## What to work on
Beginning with the line that holds "Q4 (Linux/Text)" in the data below, give again every line through the one that holds "Q2 (Datasci/Text)", exactly as written.

(The data)

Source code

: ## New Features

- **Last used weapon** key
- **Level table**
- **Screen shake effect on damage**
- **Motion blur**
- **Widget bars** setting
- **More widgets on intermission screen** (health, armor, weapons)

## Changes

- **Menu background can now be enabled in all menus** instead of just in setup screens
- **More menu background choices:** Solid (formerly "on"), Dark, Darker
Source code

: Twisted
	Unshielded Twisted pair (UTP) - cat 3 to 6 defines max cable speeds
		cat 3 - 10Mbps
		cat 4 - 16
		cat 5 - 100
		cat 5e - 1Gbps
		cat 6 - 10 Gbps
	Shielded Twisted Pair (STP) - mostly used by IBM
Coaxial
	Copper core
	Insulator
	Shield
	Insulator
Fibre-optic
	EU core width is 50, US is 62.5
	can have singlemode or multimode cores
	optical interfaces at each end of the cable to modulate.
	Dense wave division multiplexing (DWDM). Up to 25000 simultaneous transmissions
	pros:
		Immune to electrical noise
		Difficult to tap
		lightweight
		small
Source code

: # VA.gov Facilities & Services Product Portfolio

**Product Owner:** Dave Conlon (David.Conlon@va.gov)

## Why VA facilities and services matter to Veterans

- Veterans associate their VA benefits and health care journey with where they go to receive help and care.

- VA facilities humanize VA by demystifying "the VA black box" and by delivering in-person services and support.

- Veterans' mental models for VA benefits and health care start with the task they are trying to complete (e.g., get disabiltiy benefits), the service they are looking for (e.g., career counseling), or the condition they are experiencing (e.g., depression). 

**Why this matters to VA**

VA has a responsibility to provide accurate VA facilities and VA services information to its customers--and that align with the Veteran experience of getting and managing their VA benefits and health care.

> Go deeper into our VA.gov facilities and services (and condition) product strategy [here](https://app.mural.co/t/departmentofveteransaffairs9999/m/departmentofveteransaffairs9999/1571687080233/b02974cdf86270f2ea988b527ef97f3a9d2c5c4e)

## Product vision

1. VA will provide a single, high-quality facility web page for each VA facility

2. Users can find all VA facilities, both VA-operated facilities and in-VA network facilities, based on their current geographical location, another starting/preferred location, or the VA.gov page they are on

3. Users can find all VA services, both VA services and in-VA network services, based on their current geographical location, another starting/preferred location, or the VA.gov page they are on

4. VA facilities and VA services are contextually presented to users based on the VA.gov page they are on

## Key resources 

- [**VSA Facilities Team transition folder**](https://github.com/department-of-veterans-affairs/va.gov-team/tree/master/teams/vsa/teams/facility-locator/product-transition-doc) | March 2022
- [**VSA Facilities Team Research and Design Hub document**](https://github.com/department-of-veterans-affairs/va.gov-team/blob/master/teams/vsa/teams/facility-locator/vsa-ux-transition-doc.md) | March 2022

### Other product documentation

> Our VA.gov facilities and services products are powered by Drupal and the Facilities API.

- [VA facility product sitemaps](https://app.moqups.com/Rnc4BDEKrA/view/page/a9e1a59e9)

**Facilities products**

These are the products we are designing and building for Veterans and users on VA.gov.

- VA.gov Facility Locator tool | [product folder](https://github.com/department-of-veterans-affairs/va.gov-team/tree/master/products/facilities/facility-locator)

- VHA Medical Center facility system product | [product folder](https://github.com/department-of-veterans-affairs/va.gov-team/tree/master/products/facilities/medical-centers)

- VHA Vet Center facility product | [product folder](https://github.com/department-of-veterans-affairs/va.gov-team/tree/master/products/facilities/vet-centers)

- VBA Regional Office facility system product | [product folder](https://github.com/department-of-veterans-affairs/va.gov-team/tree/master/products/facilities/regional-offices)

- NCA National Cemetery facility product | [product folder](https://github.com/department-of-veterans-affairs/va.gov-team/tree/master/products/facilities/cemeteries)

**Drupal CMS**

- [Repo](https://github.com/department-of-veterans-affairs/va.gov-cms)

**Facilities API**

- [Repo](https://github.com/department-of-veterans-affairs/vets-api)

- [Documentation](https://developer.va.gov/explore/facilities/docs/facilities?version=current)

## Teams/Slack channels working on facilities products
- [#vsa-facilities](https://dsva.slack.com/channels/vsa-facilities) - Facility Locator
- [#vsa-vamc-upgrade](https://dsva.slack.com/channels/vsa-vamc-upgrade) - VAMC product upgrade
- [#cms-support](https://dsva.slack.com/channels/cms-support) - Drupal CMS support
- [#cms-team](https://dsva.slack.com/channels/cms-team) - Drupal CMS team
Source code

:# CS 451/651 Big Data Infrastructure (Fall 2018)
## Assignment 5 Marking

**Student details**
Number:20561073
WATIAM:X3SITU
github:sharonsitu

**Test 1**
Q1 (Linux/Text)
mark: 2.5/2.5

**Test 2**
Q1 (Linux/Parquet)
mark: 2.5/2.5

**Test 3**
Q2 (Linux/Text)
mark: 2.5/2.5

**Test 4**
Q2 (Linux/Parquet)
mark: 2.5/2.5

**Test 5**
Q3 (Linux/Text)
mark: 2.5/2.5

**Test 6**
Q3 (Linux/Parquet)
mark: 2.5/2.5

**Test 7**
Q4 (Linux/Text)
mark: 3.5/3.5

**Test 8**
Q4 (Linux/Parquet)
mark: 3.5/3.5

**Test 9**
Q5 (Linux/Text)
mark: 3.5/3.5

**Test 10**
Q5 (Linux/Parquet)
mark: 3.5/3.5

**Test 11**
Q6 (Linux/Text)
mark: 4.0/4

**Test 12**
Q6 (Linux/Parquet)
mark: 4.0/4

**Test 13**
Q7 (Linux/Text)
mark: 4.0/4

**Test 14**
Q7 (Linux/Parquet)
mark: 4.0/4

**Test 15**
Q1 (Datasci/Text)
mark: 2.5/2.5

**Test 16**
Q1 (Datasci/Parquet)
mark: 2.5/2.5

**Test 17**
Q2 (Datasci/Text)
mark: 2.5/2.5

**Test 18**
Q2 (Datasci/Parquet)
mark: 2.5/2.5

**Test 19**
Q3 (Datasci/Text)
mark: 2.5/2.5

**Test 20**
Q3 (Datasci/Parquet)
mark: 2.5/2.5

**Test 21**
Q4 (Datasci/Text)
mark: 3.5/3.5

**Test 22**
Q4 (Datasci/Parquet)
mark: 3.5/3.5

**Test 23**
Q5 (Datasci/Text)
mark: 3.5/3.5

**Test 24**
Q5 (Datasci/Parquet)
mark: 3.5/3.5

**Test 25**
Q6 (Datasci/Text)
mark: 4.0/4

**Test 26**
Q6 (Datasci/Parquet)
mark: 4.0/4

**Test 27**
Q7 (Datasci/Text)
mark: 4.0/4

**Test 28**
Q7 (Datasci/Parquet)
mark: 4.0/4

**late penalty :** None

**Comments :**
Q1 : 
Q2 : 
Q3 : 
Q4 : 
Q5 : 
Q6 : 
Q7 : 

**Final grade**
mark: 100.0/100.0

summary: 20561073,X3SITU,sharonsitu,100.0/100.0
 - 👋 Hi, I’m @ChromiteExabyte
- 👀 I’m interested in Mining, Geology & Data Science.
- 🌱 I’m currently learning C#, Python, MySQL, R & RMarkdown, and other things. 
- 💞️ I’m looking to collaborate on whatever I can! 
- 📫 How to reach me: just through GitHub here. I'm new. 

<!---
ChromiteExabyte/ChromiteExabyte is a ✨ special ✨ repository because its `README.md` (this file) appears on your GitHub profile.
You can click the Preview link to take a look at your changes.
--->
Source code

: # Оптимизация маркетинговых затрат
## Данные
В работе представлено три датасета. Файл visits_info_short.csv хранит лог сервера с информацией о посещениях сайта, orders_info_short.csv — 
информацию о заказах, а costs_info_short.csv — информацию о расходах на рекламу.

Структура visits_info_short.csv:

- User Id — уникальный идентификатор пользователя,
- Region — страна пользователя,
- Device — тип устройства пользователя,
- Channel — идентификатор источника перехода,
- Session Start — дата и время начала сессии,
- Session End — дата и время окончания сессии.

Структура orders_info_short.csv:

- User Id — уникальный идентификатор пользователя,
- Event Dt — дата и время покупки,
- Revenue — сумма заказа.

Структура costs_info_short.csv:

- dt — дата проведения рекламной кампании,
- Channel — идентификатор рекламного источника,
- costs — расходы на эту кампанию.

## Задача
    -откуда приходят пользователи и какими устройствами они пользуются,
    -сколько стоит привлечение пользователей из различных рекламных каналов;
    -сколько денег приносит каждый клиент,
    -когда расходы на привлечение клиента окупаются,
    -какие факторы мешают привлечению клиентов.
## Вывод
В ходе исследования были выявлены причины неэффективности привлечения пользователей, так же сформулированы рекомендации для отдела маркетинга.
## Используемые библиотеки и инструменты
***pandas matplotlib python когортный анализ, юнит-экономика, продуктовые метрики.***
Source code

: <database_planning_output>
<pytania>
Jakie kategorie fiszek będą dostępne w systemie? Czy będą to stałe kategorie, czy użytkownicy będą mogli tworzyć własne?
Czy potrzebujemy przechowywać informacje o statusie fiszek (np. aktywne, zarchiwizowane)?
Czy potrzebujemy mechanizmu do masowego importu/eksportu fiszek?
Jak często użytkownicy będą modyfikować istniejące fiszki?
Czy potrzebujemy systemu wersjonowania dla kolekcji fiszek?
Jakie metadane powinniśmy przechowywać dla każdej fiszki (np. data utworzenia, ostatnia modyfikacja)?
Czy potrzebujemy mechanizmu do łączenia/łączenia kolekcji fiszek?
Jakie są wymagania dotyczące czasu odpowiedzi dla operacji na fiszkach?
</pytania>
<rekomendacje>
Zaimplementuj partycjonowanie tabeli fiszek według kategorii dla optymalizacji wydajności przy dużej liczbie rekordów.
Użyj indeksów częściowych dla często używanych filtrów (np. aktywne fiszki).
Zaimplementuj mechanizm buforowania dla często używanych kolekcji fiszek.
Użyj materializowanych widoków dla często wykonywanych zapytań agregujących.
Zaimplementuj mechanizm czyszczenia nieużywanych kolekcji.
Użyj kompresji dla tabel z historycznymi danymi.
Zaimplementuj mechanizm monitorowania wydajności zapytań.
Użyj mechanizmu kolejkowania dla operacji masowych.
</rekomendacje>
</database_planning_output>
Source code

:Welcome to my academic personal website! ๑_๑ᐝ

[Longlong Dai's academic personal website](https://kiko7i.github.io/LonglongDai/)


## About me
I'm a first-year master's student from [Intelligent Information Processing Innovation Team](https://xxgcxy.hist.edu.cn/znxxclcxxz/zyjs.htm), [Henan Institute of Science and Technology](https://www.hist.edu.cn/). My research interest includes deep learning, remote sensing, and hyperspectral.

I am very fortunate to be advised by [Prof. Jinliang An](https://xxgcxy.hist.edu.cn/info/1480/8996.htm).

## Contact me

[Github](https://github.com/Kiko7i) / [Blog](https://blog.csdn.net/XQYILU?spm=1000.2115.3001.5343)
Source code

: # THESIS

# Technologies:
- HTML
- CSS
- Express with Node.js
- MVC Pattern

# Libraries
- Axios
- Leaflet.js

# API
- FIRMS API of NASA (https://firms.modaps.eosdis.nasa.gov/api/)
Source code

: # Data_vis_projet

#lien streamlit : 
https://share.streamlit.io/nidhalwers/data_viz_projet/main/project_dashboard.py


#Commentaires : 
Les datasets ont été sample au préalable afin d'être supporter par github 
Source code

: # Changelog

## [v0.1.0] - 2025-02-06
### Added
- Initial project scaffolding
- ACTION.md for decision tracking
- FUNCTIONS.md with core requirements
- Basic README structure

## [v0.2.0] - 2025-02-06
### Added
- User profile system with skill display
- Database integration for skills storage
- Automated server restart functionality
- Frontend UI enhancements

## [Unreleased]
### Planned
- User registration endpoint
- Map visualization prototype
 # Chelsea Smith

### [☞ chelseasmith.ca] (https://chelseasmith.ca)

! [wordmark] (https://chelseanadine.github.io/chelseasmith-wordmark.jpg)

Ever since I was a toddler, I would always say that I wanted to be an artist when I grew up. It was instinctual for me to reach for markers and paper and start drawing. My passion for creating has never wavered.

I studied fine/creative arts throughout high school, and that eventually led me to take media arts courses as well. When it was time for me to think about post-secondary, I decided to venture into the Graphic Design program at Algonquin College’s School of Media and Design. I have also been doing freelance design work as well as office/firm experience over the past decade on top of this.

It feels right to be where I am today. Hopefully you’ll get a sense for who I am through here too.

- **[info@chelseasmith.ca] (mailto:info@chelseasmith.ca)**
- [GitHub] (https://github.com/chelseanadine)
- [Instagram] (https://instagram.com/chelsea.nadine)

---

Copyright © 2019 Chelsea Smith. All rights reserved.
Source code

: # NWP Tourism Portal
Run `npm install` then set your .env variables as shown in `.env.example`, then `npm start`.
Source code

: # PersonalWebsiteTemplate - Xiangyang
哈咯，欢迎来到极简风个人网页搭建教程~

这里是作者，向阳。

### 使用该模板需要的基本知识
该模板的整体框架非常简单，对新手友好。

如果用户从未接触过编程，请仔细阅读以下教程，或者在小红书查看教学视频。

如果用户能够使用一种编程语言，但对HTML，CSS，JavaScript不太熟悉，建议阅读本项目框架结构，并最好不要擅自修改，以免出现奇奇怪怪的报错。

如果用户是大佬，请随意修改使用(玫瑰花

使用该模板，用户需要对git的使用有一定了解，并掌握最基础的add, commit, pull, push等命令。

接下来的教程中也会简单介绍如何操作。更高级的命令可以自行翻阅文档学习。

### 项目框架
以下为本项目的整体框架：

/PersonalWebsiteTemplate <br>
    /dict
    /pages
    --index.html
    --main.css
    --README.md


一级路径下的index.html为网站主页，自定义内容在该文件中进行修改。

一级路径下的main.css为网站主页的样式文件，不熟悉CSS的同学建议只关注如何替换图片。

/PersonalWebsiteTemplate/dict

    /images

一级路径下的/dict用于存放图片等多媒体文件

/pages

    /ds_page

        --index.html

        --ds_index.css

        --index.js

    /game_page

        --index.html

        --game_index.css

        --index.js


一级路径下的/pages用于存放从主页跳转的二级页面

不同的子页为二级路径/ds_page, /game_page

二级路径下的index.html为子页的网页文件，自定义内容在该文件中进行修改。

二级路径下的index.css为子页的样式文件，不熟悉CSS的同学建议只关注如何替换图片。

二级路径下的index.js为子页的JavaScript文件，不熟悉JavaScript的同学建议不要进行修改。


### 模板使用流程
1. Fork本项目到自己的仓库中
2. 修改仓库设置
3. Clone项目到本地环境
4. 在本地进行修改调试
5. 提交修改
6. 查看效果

(End The data)

## Solution to this task
Q4 (Linux/Text)
mark: 3.5/3.5

**Test 8**
Q4 (Linux/Parquet)
mark: 3.5/3.5

**Test 9**
Q5 (Linux/Text)
mark: 3.5/3.5

**Test 10**
Q5 (Linux/Parquet)
mark: 3.5/3.5

**Test 11**
Q6 (Linux/Text)
mark: 4.0/4

**Test 12**
Q6 (Linux/Parquet)
mark: 4.0/4

**Test 13**
Q7 (Linux/Text)
mark: 4.0/4

**Test 14**
Q7 (Linux/Parquet)
mark: 4.0/4

**Test 15**
Q1 (Datasci/Text)
mark: 2.5/2.5

**Test 16**
Q1 (Datasci/Parquet)
mark: 2.5/2.5

**Test 17**
Q2 (Datasci/Text)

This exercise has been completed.